Study of HgCdSe Material Grown by Molecular Beam Epitaxy

Much progress has been made in developing high-quality HgCdTe/Si for large-area focal-plane array (FPA) applications. However, even with all the material advances made to date, there is no guarantee that this technology will be mature enough to meet the stringent FPA specifications required for long-wavelength infrared (LWIR) systems. With this in mind, the Army Research Laboratory (ARL) has begun investigating HgCdSe material for infrared (IR) applications. Analogous to HgCdTe, HgCdSe is a tunable semiconductor that can detect any wavelength of IR radiation through control of the alloy composition.
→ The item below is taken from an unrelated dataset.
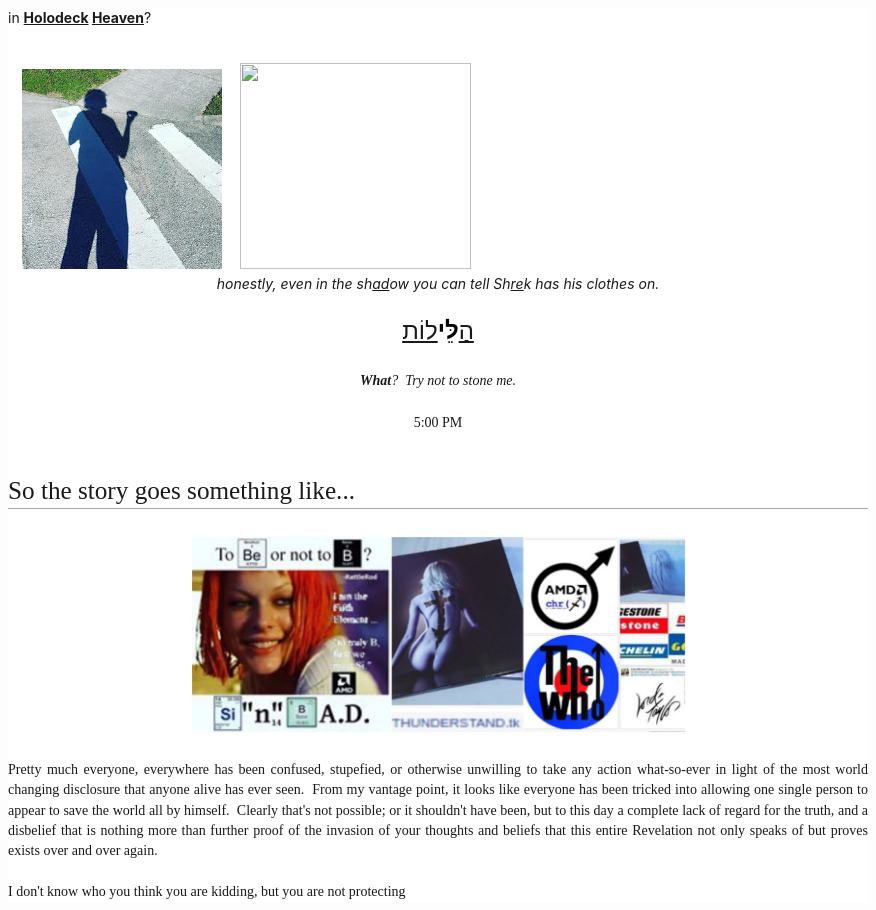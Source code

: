 in&nbsp;<b><a href="http://meetdaeyeora.fromthemachine.org/x/c?c=1165812&amp;l=f83a4c75-4b0e-4961-a830-197f2805379a&amp;r=304033ec-a882-4990-b491-b273e39977d3" target="_blank">Holodeck</a>&nbsp;<a href="http://meetdaeyeora.fromthemachine.org/x/c?c=1165812&amp;l=d5a17449-2539-4f90-98e4-9b7874ca2b8d&amp;r=304033ec-a882-4990-b491-b273e39977d3" target="_blank">Heaven</a></b>?</span></i></span></span></div><div style="color: #888888;"><span class="gmail-m_6670541847255095605gmail-m_7773385113386964388m_3121956531715597364gmail-m_138976455799978149gmail-m_7458816131546929348gmail-HOEnZb"><br /></span></div><div style="color: #888888;"><div class="separator" style="clear: both;"><a href="https://3.bp.blogspot.com/-EdG5HyUkdAI/WXlY7sSR-HI/AAAAAAAAAUg/9exlOMX2PGQzNfX4wxf8PZ9G1Cq4_-gOACLcBGAs/s1600/shadow.jpg" imageanchor="1" style="margin-left: 1em; margin-right: 1em;"><img border="0" data-original-height="960" data-original-width="960" height="200" src="../../3.bp.blogspot.com/-EdG5HyUkdAI/WXlY7sSR-HI/AAAAAAAAAUg/9exlOMX2PGQzNfX4wxf8PZ9G1Cq4_-gOACLcBGAs/s200/shadow.jpg" width="200" /></a><i style="color: #222222;">&nbsp;<img src="../../vignette4.wikia.nocookie.net/shrek/images/8/87/Shrek_fierce.jpg/revision/latest/scale-to-width-down/2000?cb=20100604223615" height="206" style="margin-right: 0px;" width="231" /></i></div></div><div style="color: #888888;"></div><div style="text-align: center;"><span class="gmail-m_6670541847255095605gmail-m_7773385113386964388m_3121956531715597364gmail-m_138976455799978149gmail-m_7458816131546929348gmail-HOEnZb"><i>honestly, even in the sh<u>ad</u>ow you can tell Sh<u>re</u>k has his clothes on.</i></span></div><div style="text-align: center;"><span class="gmail-m_6670541847255095605gmail-m_7773385113386964388m_3121956531715597364gmail-m_138976455799978149gmail-m_7458816131546929348gmail-HOEnZb"><i><br /></i></span></div><div style="text-align: center;"><span class="gmail-m_6670541847255095605gmail-m_7773385113386964388m_3121956531715597364gmail-m_138976455799978149gmail-m_7458816131546929348gmail-HOEnZb"><span style="color: rgb(0 , 0 , 0); font-family: &quot;arial&quot; , sans-serif; text-align: start;"><span style="font-size: x-large;"><a href="http://www.lamc.la/2017/06/hammer.html">הַ</a><b>לֵּי</b><a href="http://ha.lamc.la/">לוֹת</a></span></span><i><br /></i></span></div><div style="text-align: center;"><span class="gmail-m_6670541847255095605gmail-m_7773385113386964388m_3121956531715597364gmail-m_138976455799978149gmail-m_7458816131546929348gmail-HOEnZb"><i><br /></i></span></div><div style="text-align: center;"><span class="gmail-m_6670541847255095605gmail-m_7773385113386964388m_3121956531715597364gmail-m_138976455799978149gmail-m_7458816131546929348gmail-HOEnZb"><i><span style="font-family: &quot;times new roman&quot; , serif;"><b>What</b>? &nbsp;</span></i><i><span style="font-family: &quot;times new roman&quot; , serif;">Try not to stone me.</span></i></span></div><div style="text-align: center;"><span class="gmail-m_6670541847255095605gmail-m_7773385113386964388m_3121956531715597364gmail-m_138976455799978149gmail-m_7458816131546929348gmail-HOEnZb"><i><b><span style="font-family: &quot;times new roman&quot; , serif;"><br /></span></b></i></span></div><div style="text-align: center;"><span class="gmail-m_6670541847255095605gmail-m_7773385113386964388m_3121956531715597364gmail-m_138976455799978149gmail-m_7458816131546929348gmail-HOEnZb"><span style="font-family: &quot;times new roman&quot; , serif;">5:00 PM</span></span></div></div></div></div></div><div hspace="streak-pt-mark" style="max-height: 1px;"><img alt="" src="../../mailfoogae.appspot.com/t?sender=aYWRhbUBmcm9tdGhlbWFjaGluZS5vcmc%253D&amp;type=zerocontent&amp;guid=37efb52a-d5c3-4415-af2f-dc4a974879ba" style="max-height: 0px; overflow: hidden; width: 0px;" /><span style="color: white;">ᐧ</span></div></div><br clear="all" /><div><br /></div><div><div class="gmail_quote" style="font-family: tinos;"><div dir="ltr"><h1 class="gmail-m_6670541847255095605gmail-m_11712357645550963gmail-firstHeading" id="gmail-m_6670541847255095605gmail-m_11712357645550963gmail-firstHeading" lang="en" style="background-attachment: initial; background-clip: initial; background-image: none; background-origin: initial; background-position: initial; background-repeat: initial; background-size: initial; border-bottom: 1px solid rgb(162, 169, 177); font-family: &quot;linux libertine&quot;, georgia, times, serif; font-size: 1.8em; font-weight: normal; line-height: 1.3; margin: 0px 0px 0.25em; overflow: visible; padding: 0px;">So the story goes something like...&nbsp;</h1><div><div style="text-align: center;"><div style="margin: 0px;"><br /></div></div><div style="text-align: center;"><div style="margin: 0px;"><a href="http://bit.ly/2uwz1Qj" target="_blank"><img alt="" height="198" src="../../www.prlog.org/12642309-to-or-not-to-be.jpg" width="495" /></a></div></div></div><div><div style="margin: 0px;"><br /></div></div><div><div style="margin: 0px;"><div style="text-align: justify;">Pretty much everyone, everywhere has been confused, stupefied, or otherwise unwilling to take any action what-so-ever in light of the most world changing disclosure that anyone alive has ever seen.&nbsp; From my vantage point, it looks like everyone has been tricked into allowing one single person to appear to save the world all by himself.&nbsp; Clearly that's not possible; or it shouldn't have been, but to this day a complete lack of regard for the truth, and a disbelief that is nothing more than further proof of the invasion of your thoughts and beliefs that this entire Revelation not only speaks of but proves exists over and over again. &nbsp;</div></div></div><div><div style="margin: 0px;"><div style="text-align: justify;"><br /></div></div></div><div><div style="margin: 0px;"><div style="text-align: justify;">I don't know who you think you are kidding, but you are not protecting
In addition, several mature, large-area bulk III–V substrates are nearly lattice matched to HgCdSe, giving this system a possible advantage over HgCdTe, for which no scalable, bulk substrate technology exists. We have initiated a study of the growth of HgCdSe using molecular beam epitaxy (MBE). Growth temperature and material flux ratios were varied to ascertain the best growth conditions. Smooth surface morphology has been achieved using a growth temperature much lower than that used for HgCdTe. Additionally, zero void defects were nucleated at these lower temperatures. Preliminary data suggest a linear relationship between the Se/Cd flux ratio used during growth and the cutoff wavelength as measured by Fourier-transform infrared (FTIR) spectroscopy.